= Beginning of Section =

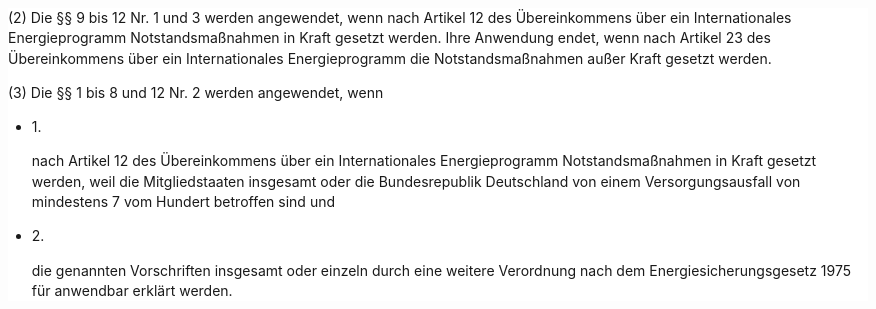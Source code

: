 <div class="jurAbsatz">

(2) Die §§ 9 bis 12 Nr. 1 und 3 werden angewendet, wenn nach Artikel 12
des Übereinkommens über ein Internationales Energieprogramm
Notstandsmaßnahmen in Kraft gesetzt werden. Ihre Anwendung endet, wenn
nach Artikel 23 des Übereinkommens über ein Internationales
Energieprogramm die Notstandsmaßnahmen außer Kraft gesetzt werden.

</div>

<div class="jurAbsatz">

(3) Die §§ 1 bis 8 und 12 Nr. 2 werden angewendet, wenn

  - 1\.
    
    <div style="">
    
    nach Artikel 12 des Übereinkommens über ein Internationales
    Energieprogramm Notstandsmaßnahmen in Kraft gesetzt werden, weil die
    Mitgliedstaaten insgesamt oder die Bundesrepublik Deutschland von
    einem Versorgungsausfall von mindestens 7 vom Hundert betroffen sind
    und
    
    </div>

  - 2\.
    
    <div style="">
    
    die genannten Vorschriften insgesamt oder einzeln durch eine weitere
    Verordnung nach dem Energiesicherungsgesetz 1975 für anwendbar
    erklärt werden.
    
    </div>

</div>

</div>

</div>

</div>
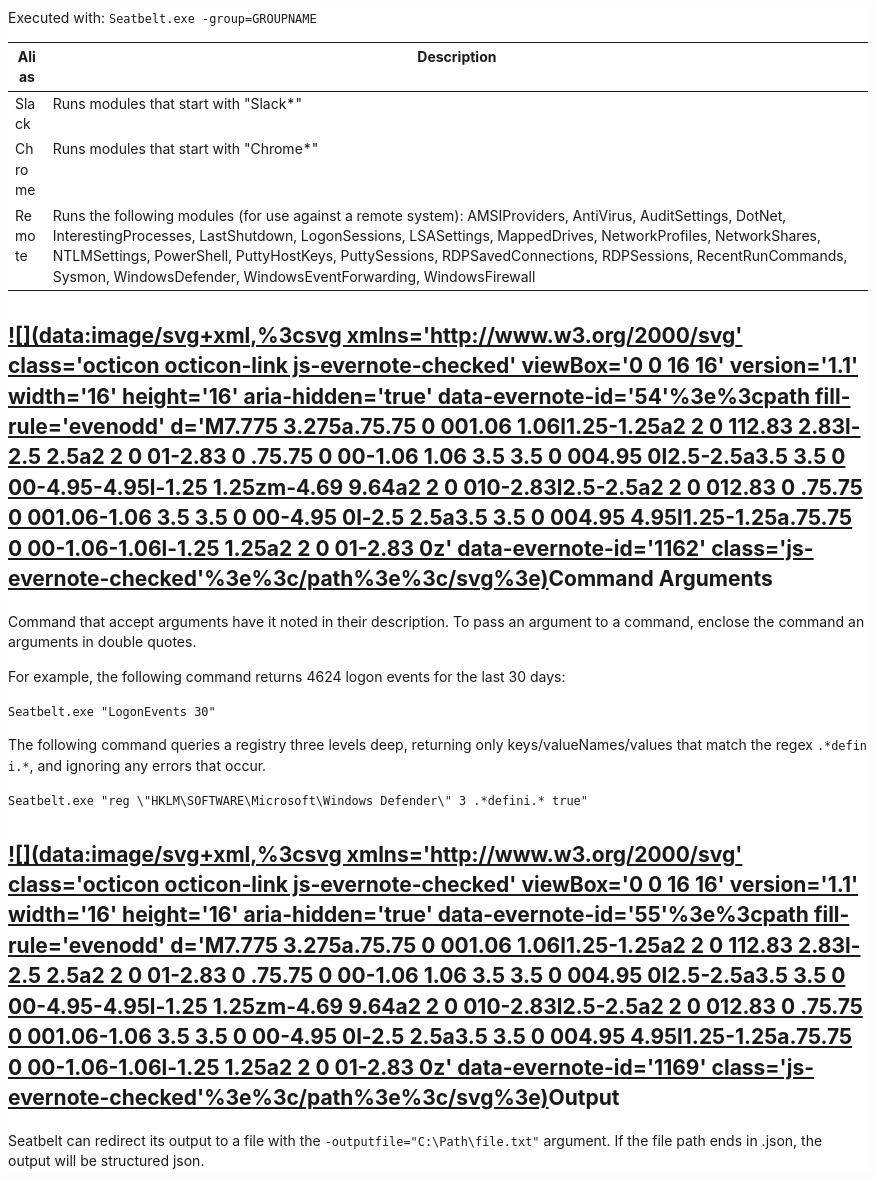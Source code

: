 Executed with: `Seatbelt.exe -group=GROUPNAME`

| Alias | Description |
| --- | --- |
| Slack | Runs modules that start with "Slack*" |
| Chrome | Runs modules that start with "Chrome*" |
| Remote | Runs the following modules (for use against a remote system): AMSIProviders, AntiVirus, AuditSettings, DotNet, InterestingProcesses, LastShutdown, LogonSessions, LSASettings, MappedDrives, NetworkProfiles, NetworkShares, NTLMSettings, PowerShell, PuttyHostKeys, PuttySessions, RDPSavedConnections, RDPSessions, RecentRunCommands, Sysmon, WindowsDefender, WindowsEventForwarding, WindowsFirewall |

## [![](data:image/svg+xml,%3csvg xmlns='http://www.w3.org/2000/svg' class='octicon octicon-link js-evernote-checked' viewBox='0 0 16 16' version='1.1' width='16' height='16' aria-hidden='true' data-evernote-id='54'%3e%3cpath fill-rule='evenodd' d='M7.775 3.275a.75.75 0 001.06 1.06l1.25-1.25a2 2 0 112.83 2.83l-2.5 2.5a2 2 0 01-2.83 0 .75.75 0 00-1.06 1.06 3.5 3.5 0 004.95 0l2.5-2.5a3.5 3.5 0 00-4.95-4.95l-1.25 1.25zm-4.69 9.64a2 2 0 010-2.83l2.5-2.5a2 2 0 012.83 0 .75.75 0 001.06-1.06 3.5 3.5 0 00-4.95 0l-2.5 2.5a3.5 3.5 0 004.95 4.95l1.25-1.25a.75.75 0 00-1.06-1.06l-1.25 1.25a2 2 0 01-2.83 0z' data-evernote-id='1162' class='js-evernote-checked'%3e%3c/path%3e%3c/svg%3e)](https://github.com/GhostPack/Seatbelt#command-arguments)Command Arguments

Command that accept arguments have it noted in their description. To pass an argument to a command, enclose the command an arguments in double quotes.

For example, the following command returns 4624 logon events for the last 30 days:

`Seatbelt.exe "LogonEvents 30"`

The following command queries a registry three levels deep, returning only keys/valueNames/values that match the regex `.*defini.*`, and ignoring any errors that occur.

`Seatbelt.exe "reg \"HKLM\SOFTWARE\Microsoft\Windows Defender\" 3 .*defini.* true"`

## [![](data:image/svg+xml,%3csvg xmlns='http://www.w3.org/2000/svg' class='octicon octicon-link js-evernote-checked' viewBox='0 0 16 16' version='1.1' width='16' height='16' aria-hidden='true' data-evernote-id='55'%3e%3cpath fill-rule='evenodd' d='M7.775 3.275a.75.75 0 001.06 1.06l1.25-1.25a2 2 0 112.83 2.83l-2.5 2.5a2 2 0 01-2.83 0 .75.75 0 00-1.06 1.06 3.5 3.5 0 004.95 0l2.5-2.5a3.5 3.5 0 00-4.95-4.95l-1.25 1.25zm-4.69 9.64a2 2 0 010-2.83l2.5-2.5a2 2 0 012.83 0 .75.75 0 001.06-1.06 3.5 3.5 0 00-4.95 0l-2.5 2.5a3.5 3.5 0 004.95 4.95l1.25-1.25a.75.75 0 00-1.06-1.06l-1.25 1.25a2 2 0 01-2.83 0z' data-evernote-id='1169' class='js-evernote-checked'%3e%3c/path%3e%3c/svg%3e)](https://github.com/GhostPack/Seatbelt#output)Output

Seatbelt can redirect its output to a file with the `-outputfile="C:\Path\file.txt"` argument. If the file path ends in .json, the output will be structured json.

= End of Section =

* **What is required**
Print the records again exactly, without the pictures.

* **Completed task**
Source code

: <div class="jurAbsatz">

(2) Die §§ 9 bis 12 Nr. 1 und 3 werden angewendet, wenn nach Artikel 12
des Übereinkommens über ein Internationales Energieprogramm
Notstandsmaßnahmen in Kraft gesetzt werden. Ihre Anwendung endet, wenn
nach Artikel 23 des Übereinkommens über ein Internationales
Energieprogramm die Notstandsmaßnahmen außer Kraft gesetzt werden.

</div>

<div class="jurAbsatz">

(3) Die §§ 1 bis 8 und 12 Nr. 2 werden angewendet, wenn

  - 1\.
    
    <div style="">
    
    nach Artikel 12 des Übereinkommens über ein Internationales
    Energieprogramm Notstandsmaßnahmen in Kraft gesetzt werden, weil die
    Mitgliedstaaten insgesamt oder die Bundesrepublik Deutschland von
    einem Versorgungsausfall von mindestens 7 vom Hundert betroffen sind
    und
    
    </div>

  - 2\.
    
    <div style="">
    
    die genannten Vorschriften insgesamt oder einzeln durch eine weitere
    Verordnung nach dem Energiesicherungsgesetz 1975 für anwendbar
    erklärt werden.
    
    </div>

</div>

</div>

</div>

</div>
Source code

: Executed with: `Seatbelt.exe -group=GROUPNAME`

| Alias | Description |
| --- | --- |
| Slack | Runs modules that start with "Slack*" |
| Chrome | Runs modules that start with "Chrome*" |
| Remote | Runs the following modules (for use against a remote system): AMSIProviders, AntiVirus, AuditSettings, DotNet, InterestingProcesses, LastShutdown, LogonSessions, LSASettings, MappedDrives, NetworkProfiles, NetworkShares, NTLMSettings, PowerShell, PuttyHostKeys, PuttySessions, RDPSavedConnections, RDPSessions, RecentRunCommands, Sysmon, WindowsDefender, WindowsEventForwarding, WindowsFirewall |

## [![](data:image/svg+xml,%3csvg xmlns='http://www.w3.org/2000/svg' class='octicon octicon-link js-evernote-checked' viewBox='0 0 16 16' version='1.1' width='16' height='16' aria-hidden='true' data-evernote-id='54'%3e%3cpath fill-rule='evenodd' d='M7.775 3.275a.75.75 0 001.06 1.06l1.25-1.25a2 2 0 112.83 2.83l-2.5 2.5a2 2 0 01-2.83 0 .75.75 0 00-1.06 1.06 3.5 3.5 0 004.95 0l2.5-2.5a3.5 3.5 0 00-4.95-4.95l-1.25 1.25zm-4.69 9.64a2 2 0 010-2.83l2.5-2.5a2 2 0 012.83 0 .75.75 0 001.06-1.06 3.5 3.5 0 00-4.95 0l-2.5 2.5a3.5 3.5 0 004.95 4.95l1.25-1.25a.75.75 0 00-1.06-1.06l-1.25 1.25a2 2 0 01-2.83 0z' data-evernote-id='1162' class='js-evernote-checked'%3e%3c/path%3e%3c/svg%3e)](https://github.com/GhostPack/Seatbelt#command-arguments)Command Arguments

Command that accept arguments have it noted in their description. To pass an argument to a command, enclose the command an arguments in double quotes.

For example, the following command returns 4624 logon events for the last 30 days:

`Seatbelt.exe "LogonEvents 30"`

The following command queries a registry three levels deep, returning only keys/valueNames/values that match the regex `.*defini.*`, and ignoring any errors that occur.

`Seatbelt.exe "reg \"HKLM\SOFTWARE\Microsoft\Windows Defender\" 3 .*defini.* true"`

## [![](data:image/svg+xml,%3csvg xmlns='http://www.w3.org/2000/svg' class='octicon octicon-link js-evernote-checked' viewBox='0 0 16 16' version='1.1' width='16' height='16' aria-hidden='true' data-evernote-id='55'%3e%3cpath fill-rule='evenodd' d='M7.775 3.275a.75.75 0 001.06 1.06l1.25-1.25a2 2 0 112.83 2.83l-2.5 2.5a2 2 0 01-2.83 0 .75.75 0 00-1.06 1.06 3.5 3.5 0 004.95 0l2.5-2.5a3.5 3.5 0 00-4.95-4.95l-1.25 1.25zm-4.69 9.64a2 2 0 010-2.83l2.5-2.5a2 2 0 012.83 0 .75.75 0 001.06-1.06 3.5 3.5 0 00-4.95 0l-2.5 2.5a3.5 3.5 0 004.95 4.95l1.25-1.25a.75.75 0 00-1.06-1.06l-1.25 1.25a2 2 0 01-2.83 0z' data-evernote-id='1169' class='js-evernote-checked'%3e%3c/path%3e%3c/svg%3e)](https://github.com/GhostPack/Seatbelt#output)Output

Seatbelt can redirect its output to a file with the `-outputfile="C:\Path\file.txt"` argument. If the file path ends in .json, the output will be structured json.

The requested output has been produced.